Filed under: Estate Planning

Have you had a will prepared yet? If you’re like 58 percent of Americans, you haven’t bothered to create this basic, but very important document. While having a will does not avoid the probate process and is only one part of a properly designed estate plan, it provides some very important information and evidence of your intent.

A properly drafted will names guardians for minor children, disinherits ex-spouses, names the person or persons you wish to help administer your estate if a probate proceeding is required, and allows you to decide where and when your assets go upon your death.

It is a common misconception that when you die, your spouse (or children) will automatically receive everything in your estate. Because doing nothing is the path of least resistance, many Americans do not see the point of writing down their wishes.

Unfortunately, pursuant to California probate law, that’s not the way it always goes.
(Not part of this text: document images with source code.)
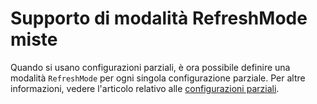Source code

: # Supporto di modalità RefreshMode miste

Quando si usano configurazioni parziali, è ora possibile definire una modalità `RefreshMode` per ogni singola configurazione parziale. Per altre informazioni, vedere l'articolo relativo alle [configurazioni parziali](https://msdn.microsoft.com/powershell/dsc/partialconfigs).



<!--HONumber=Jul16_HO1-->


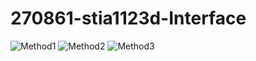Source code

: # 270861-stia1123d-Interface

![Method1](https://user-images.githubusercontent.com/60925213/80559714-0f0feb00-8a11-11ea-9093-39e6cb8bc984.PNG)
![Method2](https://user-images.githubusercontent.com/60925213/80559720-13d49f00-8a11-11ea-8821-34918384d63b.PNG)
![Method3](https://user-images.githubusercontent.com/60925213/80559729-1a631680-8a11-11ea-81de-be7e791a79db.PNG)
If you die without having created a will, the laws of intestate succession will determine who inherits your estate and in what percentages. In California, your spouse will not automatically inherit everything. The estate could be divided between your spouse and surviving children, which may or may not be what you wanted.

If your children are still minors, your spouse will be burdened by the chore of maintaining separate funds for each child. If your children are grown, dividing the estate this way could leave your spouse without adequate income in retirement. Further, you may want to benefit one child more than another child based on their success as adults, age, or special needs.

If you aren’t married and don’t have children, the situation becomes even more clouded. Unless you have surviving parents or siblings, your estate could be transferred to distant cousins or even escheat (revert back) to the state of California. Moreover, you may wish to leave your property to someone else instead (e.g., a close friend or romantic partner), but this will not happen unless you specify your wishes within a will.

In other words, if you want to be in control of how your assets and property are divided and ultimately distributed, you must prepare and properly execute a will containing specific directions and evidencing your intent. Don’t make assumptions about the future of your money, your spouse, or any other heir. Take the time to consult with an estate planning attorney, and discuss the various options for ensuring that your final wishes will be honored and your family, friends and loved ones are protected.